Unter dem Stichwort "geistlicher Liebe" untersucht Eva Cescutti sodann das Hohelied der Liebe und seine mittelalterliche Exegese (S. 87–102). Wie – so ihre provokante Ausgangsfrage – wurde die im Hohelied verhandelte Sexualität "in das Selbstverständnis" männlicher Exegeten integriert, die in klösterlicher Ordnung "auf reproduktive Sexualität" (S. 88) verzichteten? Dass in Folge interpretatorischer Anstrengung auch ein "begehrenswerte[r] [...] weibliche[r] Körper [...] aus Männern und Büchern" (S. 91) bestehen kann, lautet eines der Ergebnisse. Ralph J. Poole diskutiert die puritanische Sexualitätsauffassung, insbesondere aber mehrere auf der Grenze zur Lyrik balancierende Briefe Anne Bradstreets (S. 103–124), die "sich in diesen Gedichtbriefen an einem Ort [positioniert], den ihre Gesellschaft zumal für eine Gattin nicht vorsieht." (S. 119)

Unter dem Stichwort "homosozialer Liebe" beobachtet Andreas Kraß in einem dritten Teil des Bandes die Konzeption der Männerfreundschaft in Michel de Montaignes Essay De l'amitié (S. 127–141), während Erika Greber sich mit der Lyrik der "frühverstorbene[n]" (S. 143) deutschen Barockdichterin Sibylle Schwarz befasst, die in ihren Texten Liebessubjekt und "Liebesobjekt" (S. 146) weiblich besetzt habe (S. 142–168). Horst Weich bearbeitet abschließend "Juan Gil-Alberts schwule[n] Sonettkranz >Misteriosa presencia<" von 1936 (S. 169–189).

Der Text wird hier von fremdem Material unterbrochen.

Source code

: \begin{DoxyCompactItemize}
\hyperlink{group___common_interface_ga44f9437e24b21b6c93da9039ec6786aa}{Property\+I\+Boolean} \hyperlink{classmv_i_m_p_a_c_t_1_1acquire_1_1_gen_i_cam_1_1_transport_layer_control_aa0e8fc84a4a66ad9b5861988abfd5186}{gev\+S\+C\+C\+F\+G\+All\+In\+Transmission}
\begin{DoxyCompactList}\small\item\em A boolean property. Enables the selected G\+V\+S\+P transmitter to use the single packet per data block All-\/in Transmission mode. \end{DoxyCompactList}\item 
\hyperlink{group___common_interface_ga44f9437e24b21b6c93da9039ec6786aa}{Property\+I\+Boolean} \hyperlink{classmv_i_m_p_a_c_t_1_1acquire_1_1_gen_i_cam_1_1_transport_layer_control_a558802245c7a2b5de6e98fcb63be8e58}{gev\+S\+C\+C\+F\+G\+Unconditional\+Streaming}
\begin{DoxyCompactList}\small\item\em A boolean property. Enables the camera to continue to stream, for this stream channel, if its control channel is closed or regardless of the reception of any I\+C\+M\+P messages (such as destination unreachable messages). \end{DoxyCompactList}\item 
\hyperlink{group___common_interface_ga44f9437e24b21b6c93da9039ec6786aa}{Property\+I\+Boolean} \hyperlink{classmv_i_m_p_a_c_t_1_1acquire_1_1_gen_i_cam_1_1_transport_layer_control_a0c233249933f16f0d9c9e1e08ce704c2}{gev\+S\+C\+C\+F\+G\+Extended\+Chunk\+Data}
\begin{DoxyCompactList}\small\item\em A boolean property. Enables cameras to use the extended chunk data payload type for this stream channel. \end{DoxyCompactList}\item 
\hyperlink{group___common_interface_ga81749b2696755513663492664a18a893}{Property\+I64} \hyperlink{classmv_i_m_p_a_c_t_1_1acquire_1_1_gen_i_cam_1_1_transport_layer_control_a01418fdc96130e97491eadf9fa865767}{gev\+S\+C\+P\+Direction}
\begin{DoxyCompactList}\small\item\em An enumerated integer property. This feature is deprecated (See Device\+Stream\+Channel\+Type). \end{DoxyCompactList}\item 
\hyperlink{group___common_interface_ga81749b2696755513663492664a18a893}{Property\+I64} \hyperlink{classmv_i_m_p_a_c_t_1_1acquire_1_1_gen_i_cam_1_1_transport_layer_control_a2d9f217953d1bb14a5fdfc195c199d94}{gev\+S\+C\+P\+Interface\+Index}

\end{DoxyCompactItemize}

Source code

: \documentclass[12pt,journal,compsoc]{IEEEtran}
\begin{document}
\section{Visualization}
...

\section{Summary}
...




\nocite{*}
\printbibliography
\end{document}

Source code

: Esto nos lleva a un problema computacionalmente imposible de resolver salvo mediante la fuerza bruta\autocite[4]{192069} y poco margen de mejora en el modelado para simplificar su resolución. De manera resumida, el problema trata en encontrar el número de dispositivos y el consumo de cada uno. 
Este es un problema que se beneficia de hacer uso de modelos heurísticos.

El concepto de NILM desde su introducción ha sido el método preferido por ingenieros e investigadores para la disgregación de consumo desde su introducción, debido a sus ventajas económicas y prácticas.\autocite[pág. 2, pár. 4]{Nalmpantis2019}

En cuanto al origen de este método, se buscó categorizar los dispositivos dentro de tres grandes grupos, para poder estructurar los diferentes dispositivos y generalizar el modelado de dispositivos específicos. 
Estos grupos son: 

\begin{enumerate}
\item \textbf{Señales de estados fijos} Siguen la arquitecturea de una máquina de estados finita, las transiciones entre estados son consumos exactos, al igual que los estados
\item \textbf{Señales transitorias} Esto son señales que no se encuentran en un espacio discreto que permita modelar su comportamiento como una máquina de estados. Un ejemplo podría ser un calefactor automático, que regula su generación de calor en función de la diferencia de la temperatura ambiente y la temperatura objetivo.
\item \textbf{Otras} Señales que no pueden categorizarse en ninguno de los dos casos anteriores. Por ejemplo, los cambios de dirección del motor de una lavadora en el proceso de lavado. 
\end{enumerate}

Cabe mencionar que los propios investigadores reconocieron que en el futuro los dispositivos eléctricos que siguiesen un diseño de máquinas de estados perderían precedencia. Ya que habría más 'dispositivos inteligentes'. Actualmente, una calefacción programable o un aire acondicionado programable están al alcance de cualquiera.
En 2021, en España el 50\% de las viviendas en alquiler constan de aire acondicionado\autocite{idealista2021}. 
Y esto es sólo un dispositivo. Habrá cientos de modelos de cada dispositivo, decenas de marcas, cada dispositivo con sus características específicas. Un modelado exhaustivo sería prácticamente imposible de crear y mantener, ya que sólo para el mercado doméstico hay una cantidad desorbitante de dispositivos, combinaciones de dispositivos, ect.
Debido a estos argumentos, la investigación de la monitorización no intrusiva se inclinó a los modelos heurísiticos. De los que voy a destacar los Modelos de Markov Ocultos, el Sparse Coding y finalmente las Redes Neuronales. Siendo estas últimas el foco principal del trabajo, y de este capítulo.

Mit Bezug auf "heterosoziale Liebe" untersucht Alexandra Tischel in einem vierten Teil Hugo von Hoffmannsthals Lustspiel Der Schwierige (1921) (S. 193–209), bevor Sylvia Mieszkowski eine vergleichende Analyse von Arthur Schnitzlers Traumnovelle (1926) und Stanley Kubricks Film Eyes Wide Shut (1999) unternimmt (S. 210–228). Karsten Uhl zeigt in einem hochinteressanten Beitrag, wie Weiblichkeitsnormen in Kriminologie und Biologie des 19. und 20. Jahrhunderts dazu beitrugen, Frauen von der Verantwortung für bestimmte Verbrechen zu entlasten, sie andererseits mit einem Mehr an Verantwortung für andere Verbrechen zu belegen (S. 229–244). Carola Blod-Reigl beobachtet Zusammenhänge von "Mutterliebe" und "Reproduktionsmedizin" (S. 245) in Fay Weldons Roman The Cloning of Joanna May (1989) und Michel Houellebecqs Les particules élémentaires (1998) (S. 245–261).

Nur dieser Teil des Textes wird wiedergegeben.